**EXERCISE AIM**
Scan the records for "within". Show the matching lines.
[DATA LISTING Boundary: Start]
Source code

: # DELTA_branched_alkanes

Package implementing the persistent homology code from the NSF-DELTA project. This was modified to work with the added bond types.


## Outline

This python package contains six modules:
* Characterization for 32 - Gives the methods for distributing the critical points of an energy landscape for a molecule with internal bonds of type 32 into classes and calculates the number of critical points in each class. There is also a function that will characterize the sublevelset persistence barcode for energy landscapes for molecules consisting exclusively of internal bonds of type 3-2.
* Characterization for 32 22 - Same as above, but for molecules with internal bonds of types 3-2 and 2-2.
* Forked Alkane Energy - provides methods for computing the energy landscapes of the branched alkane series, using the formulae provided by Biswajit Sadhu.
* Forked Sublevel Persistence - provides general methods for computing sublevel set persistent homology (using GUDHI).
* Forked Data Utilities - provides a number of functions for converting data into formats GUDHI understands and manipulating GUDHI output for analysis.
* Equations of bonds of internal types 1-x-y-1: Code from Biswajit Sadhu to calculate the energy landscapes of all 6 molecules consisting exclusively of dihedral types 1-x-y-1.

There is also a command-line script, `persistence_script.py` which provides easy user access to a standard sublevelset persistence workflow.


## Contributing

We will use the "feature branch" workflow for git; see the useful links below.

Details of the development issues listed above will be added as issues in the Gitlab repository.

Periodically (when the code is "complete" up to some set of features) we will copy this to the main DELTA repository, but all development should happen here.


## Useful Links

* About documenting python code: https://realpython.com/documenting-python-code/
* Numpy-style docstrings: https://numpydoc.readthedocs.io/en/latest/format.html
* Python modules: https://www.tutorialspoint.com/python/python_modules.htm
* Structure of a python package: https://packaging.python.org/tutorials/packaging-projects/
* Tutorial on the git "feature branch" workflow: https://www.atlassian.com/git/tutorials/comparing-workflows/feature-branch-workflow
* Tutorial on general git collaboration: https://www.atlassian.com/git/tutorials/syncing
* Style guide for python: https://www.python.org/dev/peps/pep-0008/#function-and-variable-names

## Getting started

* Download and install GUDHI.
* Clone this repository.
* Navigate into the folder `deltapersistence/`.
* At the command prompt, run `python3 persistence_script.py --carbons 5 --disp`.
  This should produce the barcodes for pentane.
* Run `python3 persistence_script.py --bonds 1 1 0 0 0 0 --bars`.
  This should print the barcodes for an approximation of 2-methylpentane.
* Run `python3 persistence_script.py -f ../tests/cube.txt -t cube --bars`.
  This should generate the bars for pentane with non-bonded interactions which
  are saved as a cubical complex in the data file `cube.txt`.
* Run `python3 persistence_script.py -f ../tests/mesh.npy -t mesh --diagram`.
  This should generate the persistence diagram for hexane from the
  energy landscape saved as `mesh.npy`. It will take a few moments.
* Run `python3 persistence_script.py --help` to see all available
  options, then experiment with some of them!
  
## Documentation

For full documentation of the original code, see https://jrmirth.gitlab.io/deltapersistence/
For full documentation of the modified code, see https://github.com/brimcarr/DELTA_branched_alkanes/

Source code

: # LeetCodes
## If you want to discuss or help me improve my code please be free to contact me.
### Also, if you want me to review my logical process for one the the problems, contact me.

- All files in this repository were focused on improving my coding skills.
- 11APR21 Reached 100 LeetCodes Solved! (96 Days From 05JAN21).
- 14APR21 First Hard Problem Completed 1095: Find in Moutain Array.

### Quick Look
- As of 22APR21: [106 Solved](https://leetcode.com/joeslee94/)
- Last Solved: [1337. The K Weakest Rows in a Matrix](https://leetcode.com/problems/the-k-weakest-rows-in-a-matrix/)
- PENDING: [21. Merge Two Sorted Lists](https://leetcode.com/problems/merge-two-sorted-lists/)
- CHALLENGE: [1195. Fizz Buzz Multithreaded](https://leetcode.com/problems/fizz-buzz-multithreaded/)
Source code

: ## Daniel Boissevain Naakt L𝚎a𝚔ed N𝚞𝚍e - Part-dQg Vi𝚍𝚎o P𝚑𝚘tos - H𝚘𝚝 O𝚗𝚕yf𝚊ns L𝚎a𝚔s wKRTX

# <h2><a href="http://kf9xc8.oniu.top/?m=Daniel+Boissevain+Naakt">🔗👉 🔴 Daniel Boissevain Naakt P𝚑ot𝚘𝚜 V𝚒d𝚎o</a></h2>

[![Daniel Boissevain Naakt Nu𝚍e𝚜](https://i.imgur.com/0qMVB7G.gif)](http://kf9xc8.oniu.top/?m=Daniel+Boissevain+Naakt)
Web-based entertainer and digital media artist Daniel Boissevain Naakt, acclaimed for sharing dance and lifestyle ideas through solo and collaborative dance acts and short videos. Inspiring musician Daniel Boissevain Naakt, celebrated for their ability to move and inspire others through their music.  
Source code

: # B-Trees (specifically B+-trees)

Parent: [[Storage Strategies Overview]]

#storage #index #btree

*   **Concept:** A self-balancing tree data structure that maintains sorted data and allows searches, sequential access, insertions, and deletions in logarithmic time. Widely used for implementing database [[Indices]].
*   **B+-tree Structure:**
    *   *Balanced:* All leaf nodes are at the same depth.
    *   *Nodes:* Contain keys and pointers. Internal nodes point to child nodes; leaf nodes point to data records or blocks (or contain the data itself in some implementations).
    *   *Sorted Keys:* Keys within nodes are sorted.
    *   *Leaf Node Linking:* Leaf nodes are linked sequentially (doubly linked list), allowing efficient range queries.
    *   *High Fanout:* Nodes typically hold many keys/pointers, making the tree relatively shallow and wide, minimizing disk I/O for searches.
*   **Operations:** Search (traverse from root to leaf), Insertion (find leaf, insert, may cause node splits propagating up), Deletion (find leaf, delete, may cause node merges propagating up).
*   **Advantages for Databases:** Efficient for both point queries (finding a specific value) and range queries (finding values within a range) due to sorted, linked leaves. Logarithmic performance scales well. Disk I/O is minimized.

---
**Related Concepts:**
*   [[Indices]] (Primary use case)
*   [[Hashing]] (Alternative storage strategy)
[DATA LISTING Boundary: End]
**COMPLETED TASK**
    *   *Sorted Keys:* Keys within nodes are sorted.
*   **Advantages for Databases:** Efficient for both point queries (finding a specific value) and range queries (finding values within a range) due to sorted, linked leaves. Logarithmic performance scales well. Disk I/O is minimized.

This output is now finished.